Mr. GTLSACW: "My hamburger was cold. We agreed that there'd be hot food on set and my hamburger was cold".

Producer: "Get the fuck out of my office".

Mr. GTLSACW: "You didn't live up to your end of the bargain. I'm representing the crew here and you need to negotiate some sort of offset to make it up to us."

Producer: "Get the fuck out of my office".

Mr. GTLSACW: "I don't think you understand. If we don't come to some sort of agreement, you're going to have a mutiny on your hands."

(at this point, the part that could be heard down the hall really got going.)

Producer: "I don't think you understand. If you don't get your freshly showered ass the fuck out of my office right this fucking minute, I'm going to punch you in your fucking face."

Mr. GTLSACW: " that all you have to say on the subject?"

Producer: "If you're not out of my office by the time I stand up, I'm going to punch you in your fucking face and then I'm going to fucking kill you."

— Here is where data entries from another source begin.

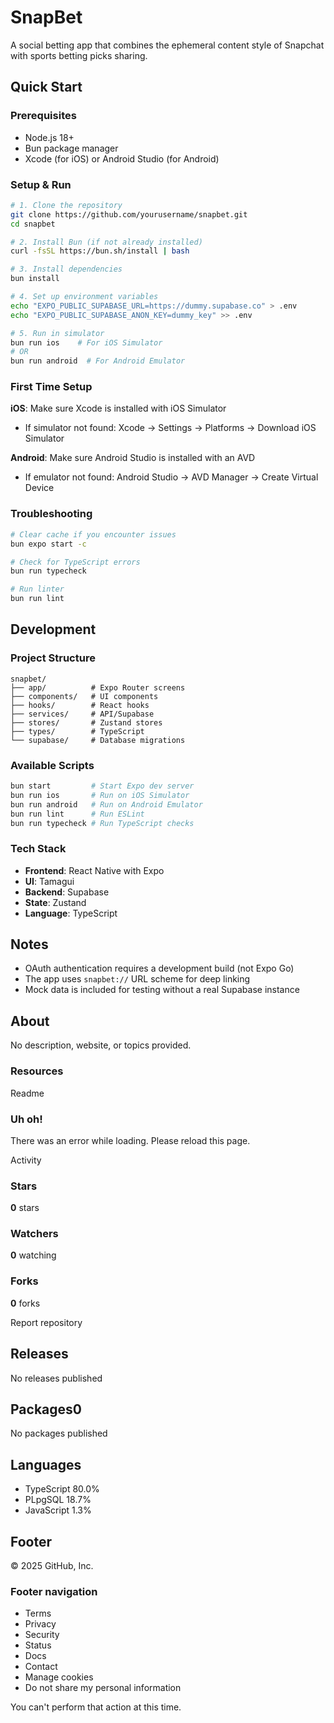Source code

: # SnapBet

A social betting app that combines the ephemeral content style of Snapchat with sports betting picks sharing.

## Quick Start

### Prerequisites

- Node.js 18+
- Bun package manager
- Xcode (for iOS) or Android Studio (for Android)

### Setup & Run

```bash
# 1. Clone the repository
git clone https://github.com/yourusername/snapbet.git
cd snapbet

# 2. Install Bun (if not already installed)
curl -fsSL https://bun.sh/install | bash

# 3. Install dependencies
bun install

# 4. Set up environment variables
echo "EXPO_PUBLIC_SUPABASE_URL=https://dummy.supabase.co" > .env
echo "EXPO_PUBLIC_SUPABASE_ANON_KEY=dummy_key" >> .env

# 5. Run in simulator
bun run ios    # For iOS Simulator
# OR
bun run android  # For Android Emulator
```

### First Time Setup

**iOS**: Make sure Xcode is installed with iOS Simulator
- If simulator not found: Xcode → Settings → Platforms → Download iOS Simulator

**Android**: Make sure Android Studio is installed with an AVD
- If emulator not found: Android Studio → AVD Manager → Create Virtual Device

### Troubleshooting

```bash
# Clear cache if you encounter issues
bun expo start -c

# Check for TypeScript errors
bun run typecheck

# Run linter
bun run lint
```

## Development

### Project Structure

```
snapbet/
├── app/          # Expo Router screens
├── components/   # UI components
├── hooks/        # React hooks
├── services/     # API/Supabase
├── stores/       # Zustand stores
├── types/        # TypeScript
└── supabase/     # Database migrations
```

### Available Scripts

```bash
bun start         # Start Expo dev server
bun run ios       # Run on iOS Simulator
bun run android   # Run on Android Emulator
bun run lint      # Run ESLint
bun run typecheck # Run TypeScript checks
```

### Tech Stack

- **Frontend**: React Native with Expo
- **UI**: Tamagui
- **Backend**: Supabase
- **State**: Zustand
- **Language**: TypeScript

## Notes

- OAuth authentication requires a development build (not Expo Go)
- The app uses `snapbet://` URL scheme for deep linking
- Mock data is included for testing without a real Supabase instance

## About

 No description, website, or topics provided.

### Resources

 Readme 

###  Uh oh!

There was an error while loading. Please reload this page.

Activity 

### Stars

**0** stars 

### Watchers

**0** watching 

### Forks

**0** forks 

 Report repository 

## Releases

No releases published

## Packages0

 No packages published   

## Languages

* TypeScript 80.0%
* PLpgSQL 18.7%
* JavaScript 1.3%

## Footer

 © 2025 GitHub, Inc. 

### Footer navigation

* Terms
* Privacy
* Security
* Status
* Docs
* Contact
* Manage cookies
* Do not share my personal information

 You can't perform that action at this time.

This discussion then proceeded to relocate to the parking lot behind the hotel. I don't recall any actual punching (or killing) occurring, but I distinctly recall there being two large Teamsters holding the producer back.

I'm guessing that the French temperament may be better suited to french hours than we are here in the U.S.

P.S. I will neither confirm nor deny, the name of the project on which this took place nor the identities of any of those involved. In fact, I may have shamelessly stolen this whole story from a fellow Location Manager. Or maybe I just made it up. Yeah...that's the ticket!